De taks is van toepassing op alle Belgische effectenrekeningen met meer dan 1 miljoen euro, zowel van Belgische inwoners als van niet-inwoners. Voor de inwoners geldt de taks op zowel hun Belgische als hun buitenlandse effectenrekeningen. Voor niet-inwoners zijn alleen hun Belgische effectenrekeningen aan de taks onderworpen.
Welke effecten worden in rekening genomen?
Alle mogelijke types financiële instrumenten worden meegeteld in de waarde van een effectenrekening: aandelen, obligaties, notes, turbo’s, trackers… Ook eventuele geldmiddelen op de effectenrekening worden in rekening genomen. Op effectenrekeningen bij Belfius kan evenwel geen geld gestort worden.

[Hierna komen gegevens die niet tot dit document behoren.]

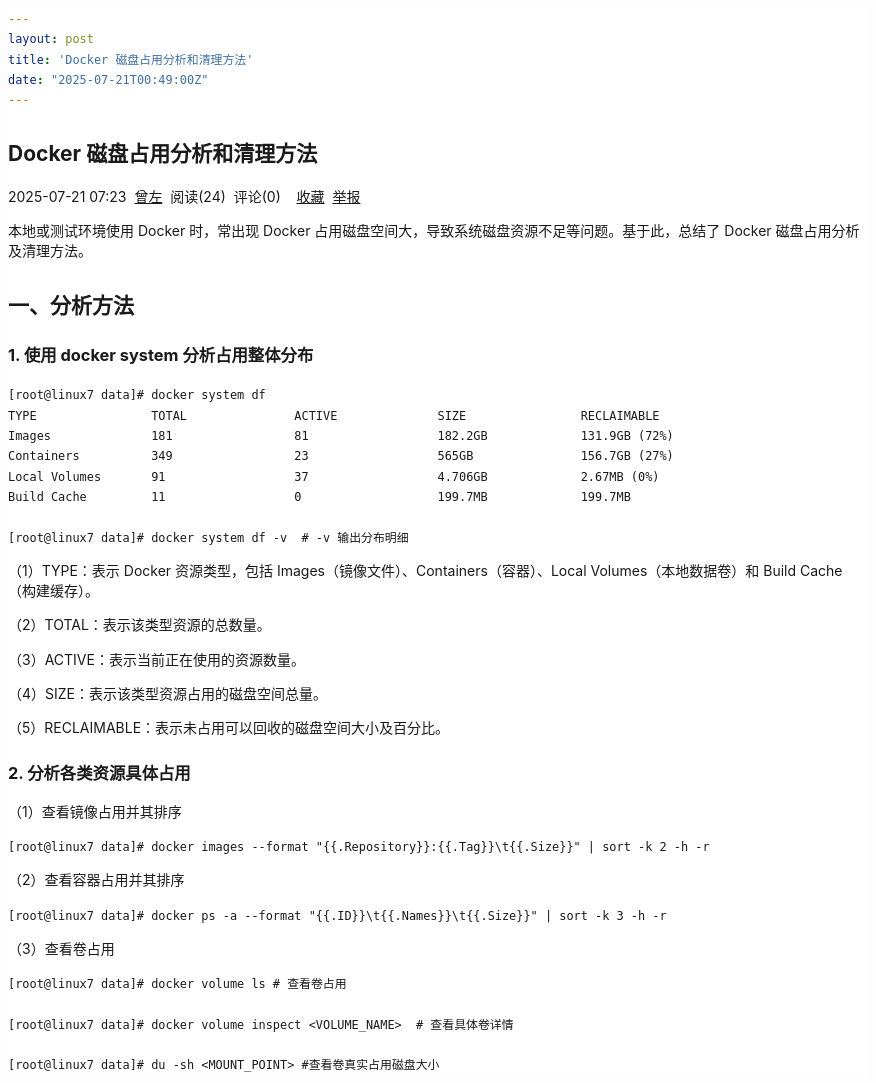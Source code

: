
 ```yaml
---
layout: post
title: 'Docker 磁盘占用分析和清理方法'
date: "2025-07-21T00:49:00Z"
---
```

Docker 磁盘占用分析和清理方法
------------------

2025-07-21 07:23  [曾左](https://www.cnblogs.com/zengzuo613)  阅读(24)  评论(0)    [收藏](javascript:void\(0\))  [举报](javascript:void\(0\))

本地或测试环境使用 Docker 时，常出现 Docker 占用磁盘空间大，导致系统磁盘资源不足等问题。基于此，总结了 Docker 磁盘占用分析及清理方法。

一、分析方法
------

### 1\. 使用 docker system 分析占用整体分布

    [root@linux7 data]# docker system df 
    TYPE                TOTAL               ACTIVE              SIZE                RECLAIMABLE
    Images              181                 81                  182.2GB             131.9GB (72%)
    Containers          349                 23                  565GB               156.7GB (27%)
    Local Volumes       91                  37                  4.706GB             2.67MB (0%)
    Build Cache         11                  0                   199.7MB             199.7MB
    
    [root@linux7 data]# docker system df -v  # -v 输出分布明细
    

（1）TYPE：表示 Docker 资源类型，包括 Images（镜像文件）、Containers（容器）、Local Volumes（本地数据卷）和 Build Cache（构建缓存）。

（2）TOTAL：表示该类型资源的总数量。

（3）ACTIVE：表示当前正在使用的资源数量。

（4）SIZE：表示该类型资源占用的磁盘空间总量。

（5）RECLAIMABLE：表示未占用可以回收的磁盘空间大小及百分比。

### 2\. 分析各类资源具体占用

（1）查看镜像占用并其排序

    [root@linux7 data]# docker images --format "{{.Repository}}:{{.Tag}}\t{{.Size}}" | sort -k 2 -h -r
    

（2）查看容器占用并其排序

    [root@linux7 data]# docker ps -a --format "{{.ID}}\t{{.Names}}\t{{.Size}}" | sort -k 3 -h -r 
    

（3）查看卷占用

    [root@linux7 data]# docker volume ls # 查看卷占用
    
    [root@linux7 data]# docker volume inspect <VOLUME_NAME>  # 查看具体卷详情
    
    [root@linux7 data]# du -sh <MOUNT_POINT> #查看卷真实占用磁盘大小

Net als bij de vorige effectentaks worden zuiver nominatieve effecten die niet op de effectenrekening worden vermeld, maar op het nominatief register van de emittent, uitgesloten van de effectentaks. Ook beleggingsverzekeringen zijn uitgesloten, behalve tak 23-contracten: daarvoor ondergaat de verzekeringsinstelling de taks op de effectenrekeningen gekoppeld aan deze contracten.

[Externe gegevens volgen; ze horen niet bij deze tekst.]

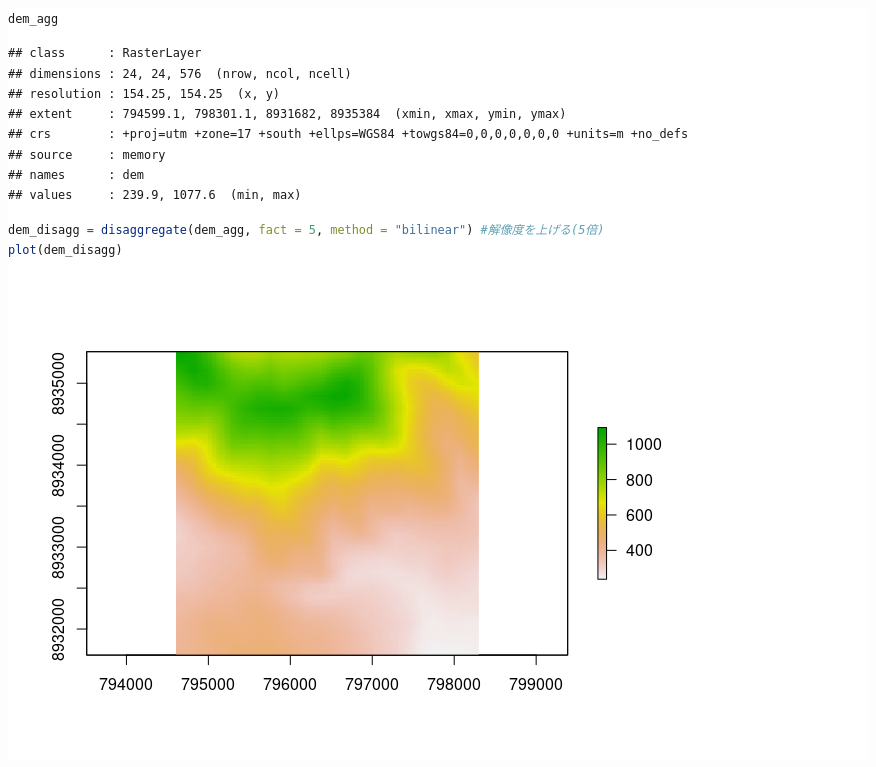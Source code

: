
 ``` r
dem_agg
```

    ## class      : RasterLayer 
    ## dimensions : 24, 24, 576  (nrow, ncol, ncell)
    ## resolution : 154.25, 154.25  (x, y)
    ## extent     : 794599.1, 798301.1, 8931682, 8935384  (xmin, xmax, ymin, ymax)
    ## crs        : +proj=utm +zone=17 +south +ellps=WGS84 +towgs84=0,0,0,0,0,0,0 +units=m +no_defs 
    ## source     : memory
    ## names      : dem 
    ## values     : 239.9, 1077.6  (min, max)

``` r
dem_disagg = disaggregate(dem_agg, fact = 5, method = "bilinear") #解像度を上げる(5倍)
plot(dem_disagg)
```

![](l07-08-report_files/figure-gfm/chapter5.3-3.png)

Hoe wordt de taks berekend?
Anders dan bij de vorige effectentanks, wordt de belasting van 0,15% per effectenrekening berekend en niet per titularis. Er is dus geen verdeling per titularis. De taks wordt bovendien berekend op de totale waarde van de effectenrekening, dus niet alleen op het bedrag boven 1 miljoen euro.

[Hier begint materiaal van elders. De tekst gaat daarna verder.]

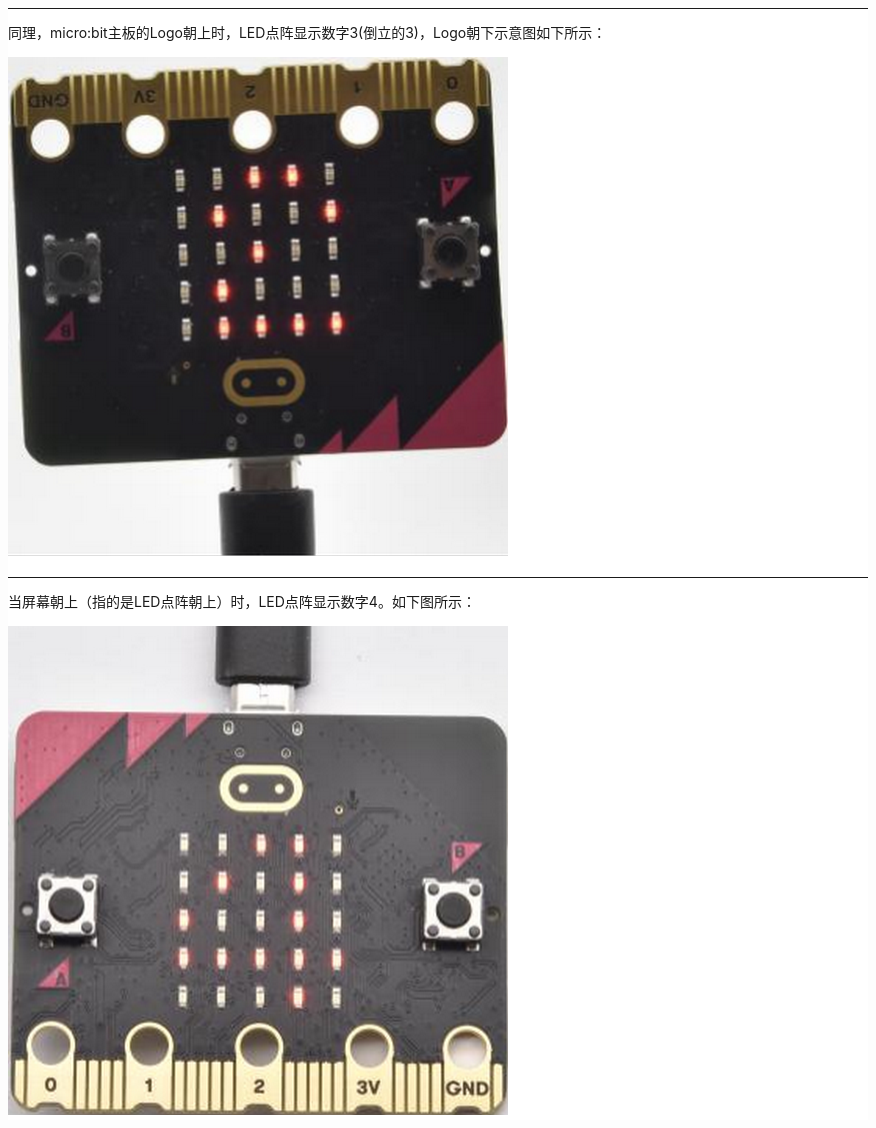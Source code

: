 ------

同理，micro:bit主板的Logo朝上时，LED点阵显示数字3(倒立的3)，Logo朝下示意图如下所示：

![img](./media/k71.png)

------

当屏幕朝上（指的是LED点阵朝上）时，LED点阵显示数字4。如下图所示：

![img](./media/k72.png)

De regering wil hierbij voorkomen dat, door de betaling van de taks, sommige rekeningen onder drempel van 1 miljoen euro zouden dalen. Daarom wordt de taks beperkt als dit fenomeen zich zou kunnen voordoen: in die gevallen wordt hij beperkt tot 10% van het bedrag tussen de drempelwaarde van 1 miljoen euro en de belastbare grondslag.
Zijn bepaalde financiële instrumenten of effectenrekeningen vrijgesteld?
Om dubbele belasting te vermijden, worden vrijstellingen voorzien voor effectenrekeningen op naam van onder meer pensioenfondsen (de zogenaamde 2e pijler), pensioenspaarfondsen (de 3e pijler) en gewone beleggingsfondsen (zoals beveks en gemeenschappelijke beleggingsfondsen). Financiële instellingen en verzekeringsinstellingen zijn ook vrijgesteld, met uitzondering van de effectenrekeningen die gekoppeld zijn aan tak 23-contracten.
Er is ook een belangrijke vrijstelling voor niet-inwoners die hun fiscale domicilie hebben in een land waarmee België een dubbelbelastingverdrag heeft die voorziet in een vrijstelling van vermogensbelastingen, zoals Nederland en Duitsland. In het verdrag met Frankrijk werd geen vrijstelling van vermogensbelasting voorzien. De administratie aanvaardt enkel dat de taks niet wordt toegepast indien er een woonplaatsattest is dat opgemaakt werd door de belastingadministratie van die Staat. Meer informatie kan u hierover terugvinden in vraag nr. 19 van de FAQ van de fiscale administratie MyMinfin (fgov.be).
Over welke periode wordt de belasting berekend?
Net als bij de vorige effectentaks loopt de belastbare periode (referentieperiode) standaard van 1 oktober tot 30 september. Een periode kan onder meer vroeger eindigen als de effectenrekening wordt afgesloten, of als de titularis zijn fiscale domicilie verplaatst naar een land met een dubbelbelastingverdrag met vrijstelling van vermogensbelastingen.